▸ **EXERCISE AIM**: Among the lines of data below, reproduce only those from the one with "first function picks up the" through the one with "that will determine", exactly as they stand, both ends included.

---- DATA FOR ANALYSIS

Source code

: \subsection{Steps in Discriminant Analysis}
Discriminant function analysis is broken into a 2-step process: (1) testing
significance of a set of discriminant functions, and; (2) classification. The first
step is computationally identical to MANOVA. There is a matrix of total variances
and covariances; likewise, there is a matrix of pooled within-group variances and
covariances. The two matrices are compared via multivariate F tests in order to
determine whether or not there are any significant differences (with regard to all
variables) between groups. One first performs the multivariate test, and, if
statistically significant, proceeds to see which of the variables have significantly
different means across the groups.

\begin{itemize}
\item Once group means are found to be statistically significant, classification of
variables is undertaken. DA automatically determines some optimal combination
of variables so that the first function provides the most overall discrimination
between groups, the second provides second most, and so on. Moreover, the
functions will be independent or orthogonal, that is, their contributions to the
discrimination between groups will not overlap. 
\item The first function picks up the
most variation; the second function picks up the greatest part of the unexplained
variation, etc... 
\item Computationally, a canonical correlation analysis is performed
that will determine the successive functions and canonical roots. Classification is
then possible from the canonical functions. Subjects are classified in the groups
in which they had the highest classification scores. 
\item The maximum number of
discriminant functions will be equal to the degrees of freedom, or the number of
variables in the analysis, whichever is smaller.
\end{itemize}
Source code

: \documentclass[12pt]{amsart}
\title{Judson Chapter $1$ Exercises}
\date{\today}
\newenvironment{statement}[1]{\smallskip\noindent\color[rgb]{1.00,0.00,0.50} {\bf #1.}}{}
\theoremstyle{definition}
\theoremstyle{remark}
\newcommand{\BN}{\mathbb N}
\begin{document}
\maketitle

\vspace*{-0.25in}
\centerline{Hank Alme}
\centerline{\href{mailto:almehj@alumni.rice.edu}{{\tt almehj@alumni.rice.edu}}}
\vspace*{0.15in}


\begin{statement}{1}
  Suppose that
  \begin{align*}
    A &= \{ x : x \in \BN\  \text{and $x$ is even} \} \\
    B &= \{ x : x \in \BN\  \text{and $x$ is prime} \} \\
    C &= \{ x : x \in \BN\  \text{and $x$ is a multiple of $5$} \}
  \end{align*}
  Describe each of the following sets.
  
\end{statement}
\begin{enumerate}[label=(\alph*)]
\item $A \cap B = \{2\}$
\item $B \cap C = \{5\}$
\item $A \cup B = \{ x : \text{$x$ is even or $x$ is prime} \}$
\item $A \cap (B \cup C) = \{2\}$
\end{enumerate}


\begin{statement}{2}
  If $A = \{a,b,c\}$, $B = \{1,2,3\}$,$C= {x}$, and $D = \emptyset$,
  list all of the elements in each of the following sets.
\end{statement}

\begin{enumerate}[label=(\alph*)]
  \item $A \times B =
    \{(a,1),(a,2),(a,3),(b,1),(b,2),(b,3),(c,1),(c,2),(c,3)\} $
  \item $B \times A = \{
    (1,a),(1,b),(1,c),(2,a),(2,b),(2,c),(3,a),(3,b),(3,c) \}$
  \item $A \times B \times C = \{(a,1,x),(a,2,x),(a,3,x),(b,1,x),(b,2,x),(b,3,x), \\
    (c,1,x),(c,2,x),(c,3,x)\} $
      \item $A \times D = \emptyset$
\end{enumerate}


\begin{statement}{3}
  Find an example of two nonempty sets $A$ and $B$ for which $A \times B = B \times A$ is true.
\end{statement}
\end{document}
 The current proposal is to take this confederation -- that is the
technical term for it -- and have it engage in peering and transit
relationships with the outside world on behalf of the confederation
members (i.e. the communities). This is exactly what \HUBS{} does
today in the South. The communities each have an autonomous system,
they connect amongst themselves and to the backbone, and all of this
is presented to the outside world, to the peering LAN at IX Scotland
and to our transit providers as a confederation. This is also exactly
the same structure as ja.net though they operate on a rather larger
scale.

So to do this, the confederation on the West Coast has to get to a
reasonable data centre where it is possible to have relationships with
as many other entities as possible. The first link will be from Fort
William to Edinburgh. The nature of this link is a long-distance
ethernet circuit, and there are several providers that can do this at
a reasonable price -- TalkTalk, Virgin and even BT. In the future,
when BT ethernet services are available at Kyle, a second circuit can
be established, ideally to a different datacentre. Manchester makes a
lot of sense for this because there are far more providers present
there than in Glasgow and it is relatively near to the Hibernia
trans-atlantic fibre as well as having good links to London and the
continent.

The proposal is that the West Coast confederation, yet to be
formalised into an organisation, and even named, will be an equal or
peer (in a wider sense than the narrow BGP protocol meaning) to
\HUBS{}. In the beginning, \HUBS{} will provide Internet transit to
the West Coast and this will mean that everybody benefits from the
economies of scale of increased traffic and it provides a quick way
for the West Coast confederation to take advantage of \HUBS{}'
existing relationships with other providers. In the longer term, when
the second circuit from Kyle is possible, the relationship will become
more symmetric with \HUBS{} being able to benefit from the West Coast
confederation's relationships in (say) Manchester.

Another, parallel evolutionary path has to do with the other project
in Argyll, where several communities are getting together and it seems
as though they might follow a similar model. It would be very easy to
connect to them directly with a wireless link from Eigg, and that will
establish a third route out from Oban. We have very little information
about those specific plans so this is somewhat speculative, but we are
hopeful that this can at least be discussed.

--------

▸ **EXPECTED ANSWER**:
\item The first function picks up the
most variation; the second function picks up the greatest part of the unexplained
variation, etc... 
\item Computationally, a canonical correlation analysis is performed
that will determine the successive functions and canonical roots. Classification is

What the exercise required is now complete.